I have been given this task to try to detect some duplicate records in a table with a large volume of rows. The table comprises 2 joined tables. So to begin with I have:
select b.event_number_id, b.tenure_number_id, a.work_start_date, a.work_stop_date, a.amount from MTA.mta_sow_event a, mta_tenure_event_xref b where a.event_number_id = b.event_number_id
Now we have a table to work from. The duplicate records have unique event_number_id, the reamining fields will contain identical data, so something like this:
| event_number_id | tenure_number_id | work_start_date | work_stop_date |amount| |-----------------|-------------------|-----------------|----------------|------| | 5532733 | 688203 | 01-SEP-14 | 25-SEP-14 | 5000 | | 5532734 | 688203 | 01-SEP-14 | 25-SEP-14 | 5000 |
So, this is an example of a duplicate record. There are consecutive event_number_id’s and all the remaining columns have identical information. We believe that our system has been creating duplicate events for some time now (this isn’t supposed to happen), so I want to query the whole joined table and find anything that has rows that have exactly the same data, but different and consecutive event numbers.

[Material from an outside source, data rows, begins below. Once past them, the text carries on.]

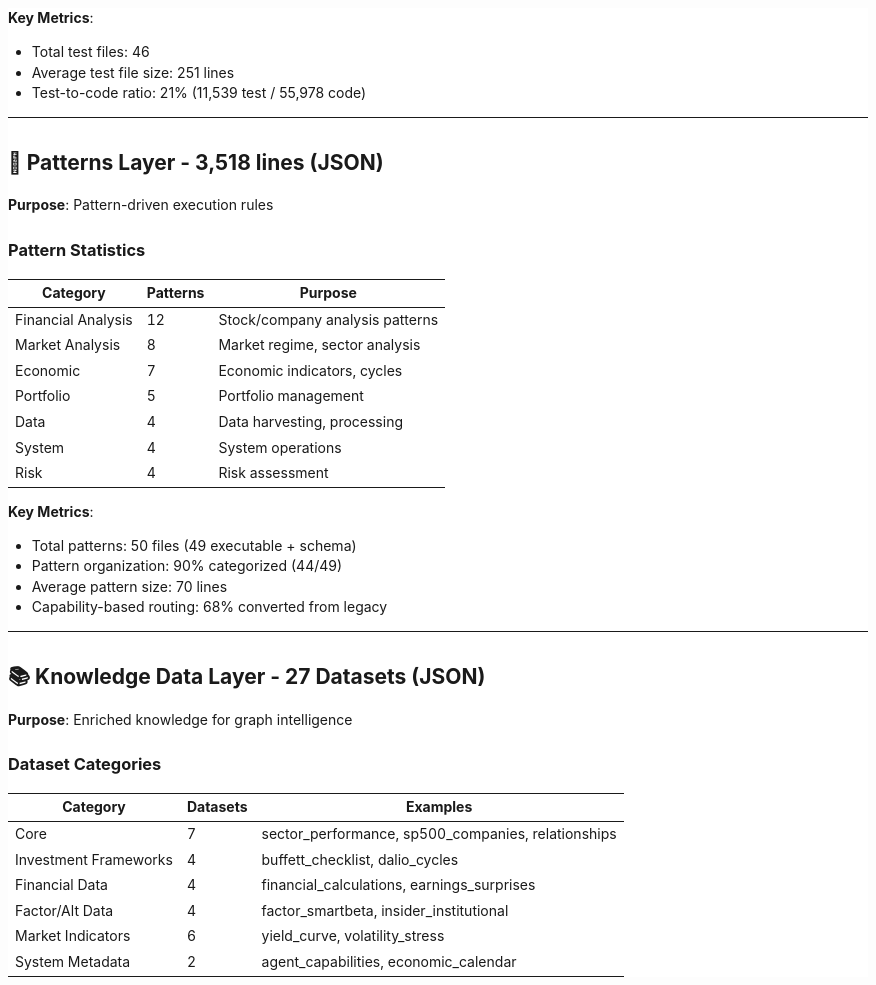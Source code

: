 **Key Metrics**:
- Total test files: 46
- Average test file size: 251 lines
- Test-to-code ratio: 21% (11,539 test / 55,978 code)

---

## 🎯 Patterns Layer - 3,518 lines (JSON)

**Purpose**: Pattern-driven execution rules

### Pattern Statistics

| Category | Patterns | Purpose |
|----------|----------|---------|
| Financial Analysis | 12 | Stock/company analysis patterns |
| Market Analysis | 8 | Market regime, sector analysis |
| Economic | 7 | Economic indicators, cycles |
| Portfolio | 5 | Portfolio management |
| Data | 4 | Data harvesting, processing |
| System | 4 | System operations |
| Risk | 4 | Risk assessment |

**Key Metrics**:
- Total patterns: 50 files (49 executable + schema)
- Pattern organization: 90% categorized (44/49)
- Average pattern size: 70 lines
- Capability-based routing: 68% converted from legacy

---

## 📚 Knowledge Data Layer - 27 Datasets (JSON)

**Purpose**: Enriched knowledge for graph intelligence

### Dataset Categories

| Category | Datasets | Examples |
|----------|----------|----------|
| Core | 7 | sector_performance, sp500_companies, relationships |
| Investment Frameworks | 4 | buffett_checklist, dalio_cycles |
| Financial Data | 4 | financial_calculations, earnings_surprises |
| Factor/Alt Data | 4 | factor_smartbeta, insider_institutional |
| Market Indicators | 6 | yield_curve, volatility_stress |
| System Metadata | 2 | agent_capabilities, economic_calendar |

So far, I managed to make a simple query that shows me any rows that have identical information, excluding the event_number_id column:
select b.tenure_number_id, a.work_start_date, a.work_stop_date, a.amount, count(*) from MTA.mta_sow_event a, mta_tenure_event_xref b where a.event_number_id = b.event_number_id group by b.tenure_number_id, a.work_start_date, a.work_stop_date, a.amount having count(*) > 1
which returns:
| tenure_number_id | work_start_date | work_stop_date |amount|Count(*)| |-------------------|-----------------|----------------|------|--------| | 688203 | 01-SEP-14 | 25-SEP-14 | 5000 | 2 |
The problem is, sometimes there are rows that have identical data, but could be valid, so the best we can do at this point is find any of these matching rows that have consecutive event_number_id’s. This is where I am hung up. Is there a way to pull out only the rows that contain these consecutive numbers?
Advertisement
Answer
Here’s an approach based on a join of the data sets:
with cte_base_data as ( select ... your query here ...) select from cte_base_data t1 join cte_base_data t2 on (t1.tenure_number_id = t2.tenure_number_id and t1.work_start_date = t2.work_start_date and t1.work_stop_date = t2.work_stop_date and t1.amount = t2.amount) where t1.event_number_id = t2.event_number_id - 1;
The efficiency will depend on a few factors, such as the efficiency of scanning the base tables and the size of the data sets.
It would be interesting to see a comparison of the execution plans of this method and the analytics-function methods. This common table expression-based join ought to be very efficient as it depends on hash joins, which have almost no cost as long as they stay in memory (a big question mark over that).
I’d be inclined to go for the analytic functions if the event_number_id’s were not consecutive — if there might be gaps, for instance, which would be harder to implement as a join. Given that one of them is the other incremented, I think it’s worth taking a punt on a join.